Helen of Troy was forty-two.

A long silence followed. The boy began to fidget: he thought he would go and choose some flowers for Anastasia. He looked hesitatingly at Edith.

“Promise you’ll do your best for me?” he asked, leaning over her.

Edith raised her eves to his; they were strangely sad and tender.

“Yes, Leslie,” she said. “I promise you that I will do my best for you.”

He kissed her and went out of the room.

IX

Anastasia was dressed to go out in the Park. It was an exquisite day of early spring. Winter had lingered longer than usual and the green world had been for some time pining and cheerless, an unfilled canvas waiting for its artist--the sun. The park was a shimmering sea of verdant new-born foliage and young spring flowers. Crocuses and daffodils and hyacinths made summer in the midst of London.

Everybody who was anybody wandered or drove or motored in its precincts, or sat on the green chairs under the trees and looked at each other’s clothes, and speculated why So-and-so was--or was not--with somebody else; and somehow or other spring struck a note of freshness into even the stalest speculations, and did its best to prick the heart towards beauty and delight.

Anastasia was dressed to join the distinguished throng.

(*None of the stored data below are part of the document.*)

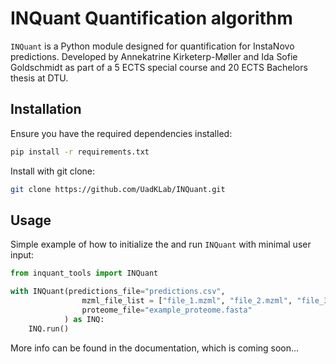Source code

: # INQuant Quantification algorithm

`INQuant` is a Python module designed for quantification for InstaNovo predictions. 
Developed by Annekatrine Kirketerp-Møller and Ida Sofie Goldschmidt as part of a 5 ECTS special course and 20 ECTS Bachelors thesis at DTU.

## Installation

Ensure you have the required dependencies installed:

```bash
pip install -r requirements.txt
```

Install with git clone:

```bash
git clone https://github.com/UadKLab/INQuant.git
```

## Usage

Simple example of how to initialize the and run `INQuant` with minimal user input:

```python
from inquant_tools import INQuant  

with INQuant(predictions_file="predictions.csv",
                mzml_file_list = ["file_1.mzml", "file_2.mzml", "file_3.mzml"],
                proteome_file="example_proteome.fasta"
            ) as INQ:          
    INQ.run()
```

More info can be found in the documentation, which is coming soon...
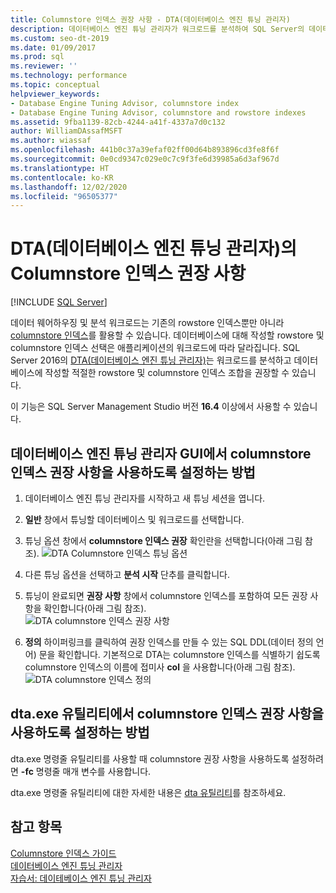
 ```yaml
---
title: Columnstore 인덱스 권장 사항 - DTA(데이터베이스 엔진 튜닝 관리자)
description: 데이터베이스 엔진 튜닝 관리자가 워크로드를 분석하여 SQL Server의 데이터베이스에서 빌드할 rowstore 및 columnstore 인덱스를 권장하는 방식을 알아봅니다.
ms.custom: seo-dt-2019
ms.date: 01/09/2017
ms.prod: sql
ms.reviewer: ''
ms.technology: performance
ms.topic: conceptual
helpviewer_keywords:
- Database Engine Tuning Advisor, columnstore index
- Database Engine Tuning Advisor, columnstore and rowstore indexes
ms.assetid: 9fba1139-82cb-4244-a41f-4337a7d0c132
author: WilliamDAssafMSFT
ms.author: wiassaf
ms.openlocfilehash: 441b0c37a39efaf02ff00d64b893896cd3fe8f6f
ms.sourcegitcommit: 0e0cd9347c029e0c7c9f3fe6d39985a6d3af967d
ms.translationtype: HT
ms.contentlocale: ko-KR
ms.lasthandoff: 12/02/2020
ms.locfileid: "96505377"
---
```

# <a name="columnstore-index-recommendations-in-database-engine-tuning-advisor-dta"></a>DTA(데이터베이스 엔진 튜닝 관리자)의 Columnstore 인덱스 권장 사항
 [!INCLUDE [SQL Server](../../includes/applies-to-version/sqlserver.md)]

 
  데이터 웨어하우징 및 분석 워크로드는 기존의 rowstore 인덱스뿐만 아니라 [columnstore 인덱스](../../t-sql/statements/create-columnstore-index-transact-sql.md)를 활용할 수 있습니다. 데이터베이스에 대해 작성할 rowstore 및 columnstore 인덱스 선택은 애플리케이션의 워크로드에 따라 달라집니다. SQL Server 2016의 [DTA(데이터베이스 엔진 튜닝 관리자)](../../relational-databases/performance/database-engine-tuning-advisor.md)는 워크로드를 분석하고 데이터베이스에 작성할 적절한 rowstore 및 columnstore 인덱스 조합을 권장할 수 있습니다. 
  
 이 기능은 SQL Server Management Studio 버전 **16.4** 이상에서 사용할 수 있습니다. 
  
## <a name="how-to-enable-columnstore-index-recommendations-in-database-engine-tuning-advisor-gui"></a>데이터베이스 엔진 튜닝 관리자 GUI에서 columnstore 인덱스 권장 사항을 사용하도록 설정하는 방법

  
  1. 데이터베이스 엔진 튜닝 관리자를 시작하고 새 튜닝 세션을 엽니다.
  
  2. **일반** 창에서 튜닝할 데이터베이스 및 워크로드를 선택합니다.
  
  3. 튜닝 옵션 창에서 **columnstore 인덱스 권장** 확인란을 선택합니다(아래 그림 참조).
  ![DTA Columnstore 인덱스 튜닝 옵션](../../relational-databases/performance/media/dta-columnstore-indexes-tuning-option.gif)
 
  4. 다른 튜닝 옵션을 선택하고 **분석 시작** 단추를 클릭합니다.
  
  5. 튜닝이 완료되면 **권장 사항** 창에서 columnstore 인덱스를 포함하여 모든 권장 사항을 확인합니다(아래 그림 참조).      
  ![DTA columnstore 인덱스 권장 사항](../../relational-databases/performance/media/dta-columnstore-index-recommendation.gif)
  
  6. **정의** 하이퍼링크를 클릭하여 권장 인덱스를 만들 수 있는 SQL DDL(데이터 정의 언어) 문을 확인합니다. 기본적으로 DTA는 columnstore 인덱스를 식별하기 쉽도록 columnstore 인덱스의 이름에 접미사 **col** 을 사용합니다(아래 그림 참조).
  ![DTA columnstore 인덱스 정의](../../relational-databases/performance/media/dta-columnstore-index-definition.gif) 
  
  
  ## <a name="how-to-enable-columnstore-index-recommendations-in-dtaexe-utility"></a>dta.exe 유틸리티에서 columnstore 인덱스 권장 사항을 사용하도록 설정하는 방법

dta.exe 명령줄 유틸리티를 사용할 때 columnstore 권장 사항을 사용하도록 설정하려면 **-fc** 명령줄 매개 변수를 사용합니다.

dta.exe 명령줄 유틸리티에 대한 자세한 내용은 [dta 유틸리티](../../tools/dta/dta-utility.md)를 참조하세요.

## <a name="see-also"></a>참고 항목
[Columnstore 인덱스 가이드](../../relational-databases/indexes/columnstore-indexes-overview.md)       
[데이터베이스 엔진 튜닝 관리자](../../relational-databases/performance/database-engine-tuning-advisor.md)      
[자습서: 데이테베이스 엔진 튜닝 관리자](../../tools/dta/tutorial-database-engine-tuning-advisor.md)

It was her world, and she knew that she would be followed by whispers, criticisms, and speculation, even as she would be joined by groups of privileged young men, very good-looking, well-dressed, ardent, and most terribly silly--and she knew that none of this would amuse her very much, and yet that if it failed her, and when it failed her, there would be nothing else. She was dressed in white and orange, and as she looked at the superb curves of her figure, at the classical white face and wide dark eyes, at the huge coils of her magnificent black hair, she smiled a little. “Keats to-day,” she said to herself, “ye ardent marigolds!”